# Goal of the exercise:
Copy out every record below, word for word.

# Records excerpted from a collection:
▼
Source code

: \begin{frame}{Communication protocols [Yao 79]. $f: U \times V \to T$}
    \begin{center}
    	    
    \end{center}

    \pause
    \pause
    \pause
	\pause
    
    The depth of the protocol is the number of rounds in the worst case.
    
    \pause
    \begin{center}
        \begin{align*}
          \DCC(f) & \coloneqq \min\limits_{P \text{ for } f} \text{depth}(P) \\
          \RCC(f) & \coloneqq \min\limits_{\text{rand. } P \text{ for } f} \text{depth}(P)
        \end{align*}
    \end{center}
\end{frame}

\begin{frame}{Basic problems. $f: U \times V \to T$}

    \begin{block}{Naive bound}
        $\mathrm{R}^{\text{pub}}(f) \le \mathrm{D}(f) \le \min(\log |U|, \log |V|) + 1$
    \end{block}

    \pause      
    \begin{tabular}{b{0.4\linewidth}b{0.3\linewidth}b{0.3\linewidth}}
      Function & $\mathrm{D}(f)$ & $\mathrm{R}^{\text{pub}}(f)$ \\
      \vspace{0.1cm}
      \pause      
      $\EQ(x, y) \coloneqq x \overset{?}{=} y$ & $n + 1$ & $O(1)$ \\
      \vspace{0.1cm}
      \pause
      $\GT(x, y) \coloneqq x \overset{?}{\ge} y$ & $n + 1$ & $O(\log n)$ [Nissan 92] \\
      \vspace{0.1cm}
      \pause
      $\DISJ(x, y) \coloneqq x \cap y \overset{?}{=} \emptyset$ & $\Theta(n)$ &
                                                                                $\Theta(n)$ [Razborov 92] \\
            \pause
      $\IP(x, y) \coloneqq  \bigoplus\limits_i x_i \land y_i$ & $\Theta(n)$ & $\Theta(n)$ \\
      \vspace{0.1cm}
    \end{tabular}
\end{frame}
▲
# Exercise answer:
Source code

: \begin{frame}{Communication protocols [Yao 79]. $f: U \times V \to T$}
    \begin{center}
    	    
    \end{center}

    \pause
    \pause
    \pause
	\pause
    
    The depth of the protocol is the number of rounds in the worst case.
    
    \pause
    \begin{center}
        \begin{align*}
          \DCC(f) & \coloneqq \min\limits_{P \text{ for } f} \text{depth}(P) \\
          \RCC(f) & \coloneqq \min\limits_{\text{rand. } P \text{ for } f} \text{depth}(P)
        \end{align*}
    \end{center}
\end{frame}

\begin{frame}{Basic problems. $f: U \times V \to T$}

    \begin{block}{Naive bound}
        $\mathrm{R}^{\text{pub}}(f) \le \mathrm{D}(f) \le \min(\log |U|, \log |V|) + 1$
    \end{block}

    \pause      
    \begin{tabular}{b{0.4\linewidth}b{0.3\linewidth}b{0.3\linewidth}}
      Function & $\mathrm{D}(f)$ & $\mathrm{R}^{\text{pub}}(f)$ \\
      \vspace{0.1cm}
      \pause      
      $\EQ(x, y) \coloneqq x \overset{?}{=} y$ & $n + 1$ & $O(1)$ \\
      \vspace{0.1cm}
      \pause
      $\GT(x, y) \coloneqq x \overset{?}{\ge} y$ & $n + 1$ & $O(\log n)$ [Nissan 92] \\
      \vspace{0.1cm}
      \pause
      $\DISJ(x, y) \coloneqq x \cap y \overset{?}{=} \emptyset$ & $\Theta(n)$ &
                                                                                $\Theta(n)$ [Razborov 92] \\
            \pause
      $\IP(x, y) \coloneqq  \bigoplus\limits_i x_i \land y_i$ & $\Theta(n)$ & $\Theta(n)$ \\
      \vspace{0.1cm}
    \end{tabular}
\end{frame}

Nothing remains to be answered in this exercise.